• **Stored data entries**
-------
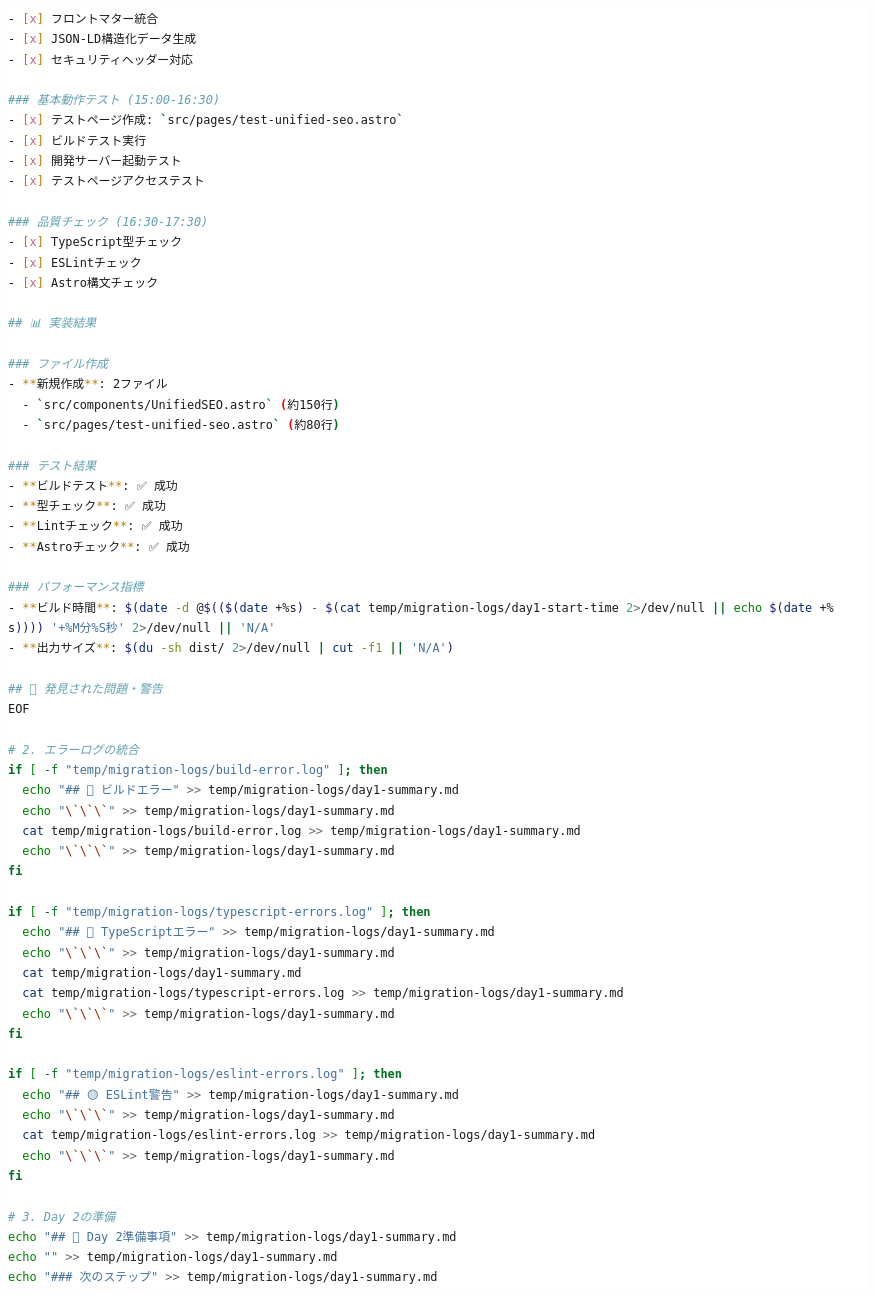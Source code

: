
 ```bash
- [x] フロントマター統合
- [x] JSON-LD構造化データ生成
- [x] セキュリティヘッダー対応

### 基本動作テスト (15:00-16:30)
- [x] テストページ作成: `src/pages/test-unified-seo.astro`
- [x] ビルドテスト実行
- [x] 開発サーバー起動テスト
- [x] テストページアクセステスト

### 品質チェック (16:30-17:30)
- [x] TypeScript型チェック
- [x] ESLintチェック
- [x] Astro構文チェック

## 📊 実装結果

### ファイル作成
- **新規作成**: 2ファイル
  - `src/components/UnifiedSEO.astro` (約150行)
  - `src/pages/test-unified-seo.astro` (約80行)

### テスト結果
- **ビルドテスト**: ✅ 成功
- **型チェック**: ✅ 成功
- **Lintチェック**: ✅ 成功
- **Astroチェック**: ✅ 成功

### パフォーマンス指標
- **ビルド時間**: $(date -d @$(($(date +%s) - $(cat temp/migration-logs/day1-start-time 2>/dev/null || echo $(date +%s)))) '+%M分%S秒' 2>/dev/null || 'N/A'
- **出力サイズ**: $(du -sh dist/ 2>/dev/null | cut -f1 || 'N/A')

## 🚨 発見された問題・警告
EOF

# 2. エラーログの統合
if [ -f "temp/migration-logs/build-error.log" ]; then
  echo "## 🔴 ビルドエラー" >> temp/migration-logs/day1-summary.md
  echo "\`\`\`" >> temp/migration-logs/day1-summary.md
  cat temp/migration-logs/build-error.log >> temp/migration-logs/day1-summary.md
  echo "\`\`\`" >> temp/migration-logs/day1-summary.md
fi

if [ -f "temp/migration-logs/typescript-errors.log" ]; then
  echo "## 🔴 TypeScriptエラー" >> temp/migration-logs/day1-summary.md
  echo "\`\`\`" >> temp/migration-logs/day1-summary.md
  cat temp/migration-logs/day1-summary.md
  cat temp/migration-logs/typescript-errors.log >> temp/migration-logs/day1-summary.md
  echo "\`\`\`" >> temp/migration-logs/day1-summary.md
fi

if [ -f "temp/migration-logs/eslint-errors.log" ]; then
  echo "## 🟡 ESLint警告" >> temp/migration-logs/day1-summary.md
  echo "\`\`\`" >> temp/migration-logs/day1-summary.md
  cat temp/migration-logs/eslint-errors.log >> temp/migration-logs/day1-summary.md
  echo "\`\`\`" >> temp/migration-logs/day1-summary.md
fi

# 3. Day 2の準備
echo "## 🚀 Day 2準備事項" >> temp/migration-logs/day1-summary.md
echo "" >> temp/migration-logs/day1-summary.md
echo "### 次のステップ" >> temp/migration-logs/day1-summary.md
```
-------
• **TASK DETAILS**
Reproduce every line from the entries that holds the word "test".

• **YOUR RESPONSE**
- [x] テストページ作成: `src/pages/test-unified-seo.astro`
  - `src/pages/test-unified-seo.astro` (約80行)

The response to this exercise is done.